§ Task brief:
Output every line below without omitting or altering anything.
::::
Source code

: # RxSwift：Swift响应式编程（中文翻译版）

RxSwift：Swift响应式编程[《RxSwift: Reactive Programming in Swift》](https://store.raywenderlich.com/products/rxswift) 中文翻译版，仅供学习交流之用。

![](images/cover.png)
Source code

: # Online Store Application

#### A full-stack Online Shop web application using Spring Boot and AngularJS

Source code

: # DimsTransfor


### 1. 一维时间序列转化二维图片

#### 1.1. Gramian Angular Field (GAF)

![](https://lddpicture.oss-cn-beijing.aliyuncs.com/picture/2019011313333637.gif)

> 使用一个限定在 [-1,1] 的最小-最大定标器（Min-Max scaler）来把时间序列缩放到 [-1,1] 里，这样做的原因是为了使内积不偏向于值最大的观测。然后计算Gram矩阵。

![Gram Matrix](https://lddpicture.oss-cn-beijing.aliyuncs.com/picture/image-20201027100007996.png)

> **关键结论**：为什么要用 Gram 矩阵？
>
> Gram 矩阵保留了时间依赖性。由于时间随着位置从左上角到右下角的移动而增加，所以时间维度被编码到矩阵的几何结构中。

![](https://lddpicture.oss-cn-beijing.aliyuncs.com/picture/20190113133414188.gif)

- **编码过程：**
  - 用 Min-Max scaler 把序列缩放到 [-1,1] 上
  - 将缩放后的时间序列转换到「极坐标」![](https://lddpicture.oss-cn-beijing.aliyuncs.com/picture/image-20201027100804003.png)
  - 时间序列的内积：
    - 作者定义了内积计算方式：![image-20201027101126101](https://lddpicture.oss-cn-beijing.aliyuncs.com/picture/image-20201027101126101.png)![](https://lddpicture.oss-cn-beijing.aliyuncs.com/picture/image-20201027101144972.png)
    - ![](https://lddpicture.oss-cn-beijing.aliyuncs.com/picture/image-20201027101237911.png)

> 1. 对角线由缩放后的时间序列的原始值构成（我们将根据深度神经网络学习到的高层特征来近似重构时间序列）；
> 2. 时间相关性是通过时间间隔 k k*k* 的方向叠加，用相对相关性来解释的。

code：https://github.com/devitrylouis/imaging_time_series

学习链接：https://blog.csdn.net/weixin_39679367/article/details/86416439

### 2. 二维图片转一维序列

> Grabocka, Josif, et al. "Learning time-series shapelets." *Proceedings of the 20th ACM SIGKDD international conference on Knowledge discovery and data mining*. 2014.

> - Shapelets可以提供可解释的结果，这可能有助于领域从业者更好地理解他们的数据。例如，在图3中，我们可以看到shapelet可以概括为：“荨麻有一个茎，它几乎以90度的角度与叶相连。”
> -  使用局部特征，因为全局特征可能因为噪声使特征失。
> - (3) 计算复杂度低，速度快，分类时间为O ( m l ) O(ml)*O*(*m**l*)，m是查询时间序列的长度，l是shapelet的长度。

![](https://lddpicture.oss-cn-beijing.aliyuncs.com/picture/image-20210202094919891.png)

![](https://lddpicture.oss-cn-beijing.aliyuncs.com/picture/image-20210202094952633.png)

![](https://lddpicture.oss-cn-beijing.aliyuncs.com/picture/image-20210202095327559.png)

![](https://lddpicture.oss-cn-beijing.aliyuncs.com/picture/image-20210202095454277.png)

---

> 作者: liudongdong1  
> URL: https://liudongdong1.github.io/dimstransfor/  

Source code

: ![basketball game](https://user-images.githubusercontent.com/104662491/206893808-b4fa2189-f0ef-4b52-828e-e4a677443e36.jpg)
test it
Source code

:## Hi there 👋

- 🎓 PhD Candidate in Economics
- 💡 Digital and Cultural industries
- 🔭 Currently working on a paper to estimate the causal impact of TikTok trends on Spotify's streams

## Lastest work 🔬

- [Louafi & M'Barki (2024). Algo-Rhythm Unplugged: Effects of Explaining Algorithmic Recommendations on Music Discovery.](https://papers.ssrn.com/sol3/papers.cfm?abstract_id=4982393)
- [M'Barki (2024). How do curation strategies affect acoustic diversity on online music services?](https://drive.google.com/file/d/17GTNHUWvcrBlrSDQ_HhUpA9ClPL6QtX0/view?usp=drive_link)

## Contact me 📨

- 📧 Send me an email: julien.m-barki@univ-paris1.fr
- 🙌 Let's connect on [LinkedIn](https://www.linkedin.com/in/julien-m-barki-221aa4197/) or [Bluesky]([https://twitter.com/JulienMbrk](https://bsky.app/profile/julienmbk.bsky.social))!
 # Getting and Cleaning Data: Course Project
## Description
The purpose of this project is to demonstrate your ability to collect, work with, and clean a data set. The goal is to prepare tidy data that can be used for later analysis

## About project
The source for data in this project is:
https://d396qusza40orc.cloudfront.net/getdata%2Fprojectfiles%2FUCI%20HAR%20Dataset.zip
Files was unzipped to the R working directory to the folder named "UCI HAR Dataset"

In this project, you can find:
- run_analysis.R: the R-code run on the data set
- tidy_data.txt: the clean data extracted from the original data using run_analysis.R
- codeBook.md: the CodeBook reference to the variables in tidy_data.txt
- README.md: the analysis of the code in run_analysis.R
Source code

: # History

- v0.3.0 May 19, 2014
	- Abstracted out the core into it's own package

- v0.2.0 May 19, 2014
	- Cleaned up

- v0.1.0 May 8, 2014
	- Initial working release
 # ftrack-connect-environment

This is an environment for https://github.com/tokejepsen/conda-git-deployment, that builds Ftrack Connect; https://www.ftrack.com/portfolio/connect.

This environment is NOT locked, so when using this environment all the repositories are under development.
::::
§ Completed exercise:
Source code

: # RxSwift：Swift响应式编程（中文翻译版）

RxSwift：Swift响应式编程[《RxSwift: Reactive Programming in Swift》](https://store.raywenderlich.com/products/rxswift) 中文翻译版，仅供学习交流之用。

![](images/cover.png)
Source code

: # Online Store Application

#### A full-stack Online Shop web application using Spring Boot and AngularJS

Source code

: # DimsTransfor


### 1. 一维时间序列转化二维图片

#### 1.1. Gramian Angular Field (GAF)

![](https://lddpicture.oss-cn-beijing.aliyuncs.com/picture/2019011313333637.gif)

> 使用一个限定在 [-1,1] 的最小-最大定标器（Min-Max scaler）来把时间序列缩放到 [-1,1] 里，这样做的原因是为了使内积不偏向于值最大的观测。然后计算Gram矩阵。

![Gram Matrix](https://lddpicture.oss-cn-beijing.aliyuncs.com/picture/image-20201027100007996.png)

> **关键结论**：为什么要用 Gram 矩阵？
>
> Gram 矩阵保留了时间依赖性。由于时间随着位置从左上角到右下角的移动而增加，所以时间维度被编码到矩阵的几何结构中。

![](https://lddpicture.oss-cn-beijing.aliyuncs.com/picture/20190113133414188.gif)

- **编码过程：**
  - 用 Min-Max scaler 把序列缩放到 [-1,1] 上
  - 将缩放后的时间序列转换到「极坐标」![](https://lddpicture.oss-cn-beijing.aliyuncs.com/picture/image-20201027100804003.png)
  - 时间序列的内积：
    - 作者定义了内积计算方式：![image-20201027101126101](https://lddpicture.oss-cn-beijing.aliyuncs.com/picture/image-20201027101126101.png)![](https://lddpicture.oss-cn-beijing.aliyuncs.com/picture/image-20201027101144972.png)
    - ![](https://lddpicture.oss-cn-beijing.aliyuncs.com/picture/image-20201027101237911.png)

> 1. 对角线由缩放后的时间序列的原始值构成（我们将根据深度神经网络学习到的高层特征来近似重构时间序列）；
> 2. 时间相关性是通过时间间隔 k k*k* 的方向叠加，用相对相关性来解释的。

code：https://github.com/devitrylouis/imaging_time_series

学习链接：https://blog.csdn.net/weixin_39679367/article/details/86416439

### 2. 二维图片转一维序列

> Grabocka, Josif, et al. "Learning time-series shapelets." *Proceedings of the 20th ACM SIGKDD international conference on Knowledge discovery and data mining*. 2014.

> - Shapelets可以提供可解释的结果，这可能有助于领域从业者更好地理解他们的数据。例如，在图3中，我们可以看到shapelet可以概括为：“荨麻有一个茎，它几乎以90度的角度与叶相连。”
> -  使用局部特征，因为全局特征可能因为噪声使特征失。
> - (3) 计算复杂度低，速度快，分类时间为O ( m l ) O(ml)*O*(*m**l*)，m是查询时间序列的长度，l是shapelet的长度。

![](https://lddpicture.oss-cn-beijing.aliyuncs.com/picture/image-20210202094919891.png)

![](https://lddpicture.oss-cn-beijing.aliyuncs.com/picture/image-20210202094952633.png)

![](https://lddpicture.oss-cn-beijing.aliyuncs.com/picture/image-20210202095327559.png)

![](https://lddpicture.oss-cn-beijing.aliyuncs.com/picture/image-20210202095454277.png)

---

> 作者: liudongdong1  
> URL: https://liudongdong1.github.io/dimstransfor/  

Source code

: ![basketball game](https://user-images.githubusercontent.com/104662491/206893808-b4fa2189-f0ef-4b52-828e-e4a677443e36.jpg)
test it
Source code

:## Hi there 👋

- 🎓 PhD Candidate in Economics
- 💡 Digital and Cultural industries
- 🔭 Currently working on a paper to estimate the causal impact of TikTok trends on Spotify's streams

## Lastest work 🔬

- [Louafi & M'Barki (2024). Algo-Rhythm Unplugged: Effects of Explaining Algorithmic Recommendations on Music Discovery.](https://papers.ssrn.com/sol3/papers.cfm?abstract_id=4982393)
- [M'Barki (2024). How do curation strategies affect acoustic diversity on online music services?](https://drive.google.com/file/d/17GTNHUWvcrBlrSDQ_HhUpA9ClPL6QtX0/view?usp=drive_link)

## Contact me 📨

- 📧 Send me an email: julien.m-barki@univ-paris1.fr
- 🙌 Let's connect on [LinkedIn](https://www.linkedin.com/in/julien-m-barki-221aa4197/) or [Bluesky]([https://twitter.com/JulienMbrk](https://bsky.app/profile/julienmbk.bsky.social))!
 # Getting and Cleaning Data: Course Project
## Description
The purpose of this project is to demonstrate your ability to collect, work with, and clean a data set. The goal is to prepare tidy data that can be used for later analysis

## About project
The source for data in this project is:
https://d396qusza40orc.cloudfront.net/getdata%2Fprojectfiles%2FUCI%20HAR%20Dataset.zip
Files was unzipped to the R working directory to the folder named "UCI HAR Dataset"

In this project, you can find:
- run_analysis.R: the R-code run on the data set
- tidy_data.txt: the clean data extracted from the original data using run_analysis.R
- codeBook.md: the CodeBook reference to the variables in tidy_data.txt
- README.md: the analysis of the code in run_analysis.R
Source code

: # History

- v0.3.0 May 19, 2014
	- Abstracted out the core into it's own package

- v0.2.0 May 19, 2014
	- Cleaned up

- v0.1.0 May 8, 2014
	- Initial working release
 # ftrack-connect-environment

This is an environment for https://github.com/tokejepsen/conda-git-deployment, that builds Ftrack Connect; https://www.ftrack.com/portfolio/connect.

This environment is NOT locked, so when using this environment all the repositories are under development.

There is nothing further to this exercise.